• **Requirement**: In the entries below, identify every line with the string "could" and copy it.

━━━━━ Information ━━━━━

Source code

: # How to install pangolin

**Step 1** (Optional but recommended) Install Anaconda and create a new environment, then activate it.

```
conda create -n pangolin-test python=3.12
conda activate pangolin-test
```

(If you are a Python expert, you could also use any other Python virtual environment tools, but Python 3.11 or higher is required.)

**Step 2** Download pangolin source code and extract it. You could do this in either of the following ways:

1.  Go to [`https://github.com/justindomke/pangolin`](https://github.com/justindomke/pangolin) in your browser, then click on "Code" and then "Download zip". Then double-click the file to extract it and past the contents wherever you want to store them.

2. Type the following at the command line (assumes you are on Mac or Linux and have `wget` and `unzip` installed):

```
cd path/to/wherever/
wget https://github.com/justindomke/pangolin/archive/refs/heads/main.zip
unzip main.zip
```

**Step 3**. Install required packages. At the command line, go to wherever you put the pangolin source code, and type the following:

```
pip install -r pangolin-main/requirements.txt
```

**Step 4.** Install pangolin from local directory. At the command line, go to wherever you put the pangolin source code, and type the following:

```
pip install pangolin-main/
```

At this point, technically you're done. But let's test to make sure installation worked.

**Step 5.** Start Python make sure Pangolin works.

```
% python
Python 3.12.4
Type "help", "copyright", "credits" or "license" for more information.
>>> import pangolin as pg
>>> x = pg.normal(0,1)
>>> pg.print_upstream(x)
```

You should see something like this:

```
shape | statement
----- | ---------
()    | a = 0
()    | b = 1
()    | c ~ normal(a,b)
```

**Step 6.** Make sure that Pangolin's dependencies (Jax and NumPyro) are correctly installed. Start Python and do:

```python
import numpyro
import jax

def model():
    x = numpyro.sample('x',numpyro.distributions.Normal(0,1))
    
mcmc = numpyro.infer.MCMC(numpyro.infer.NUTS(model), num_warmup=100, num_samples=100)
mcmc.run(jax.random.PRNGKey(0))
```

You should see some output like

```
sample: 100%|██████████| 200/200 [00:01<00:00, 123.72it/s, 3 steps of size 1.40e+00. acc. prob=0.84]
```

━━━━━

• **Solution to the problem**:
(If you are a Python expert, you could also use any other Python virtual environment tools, but Python 3.11 or higher is required.)
**Step 2** Download pangolin source code and extract it. You could do this in either of the following ways:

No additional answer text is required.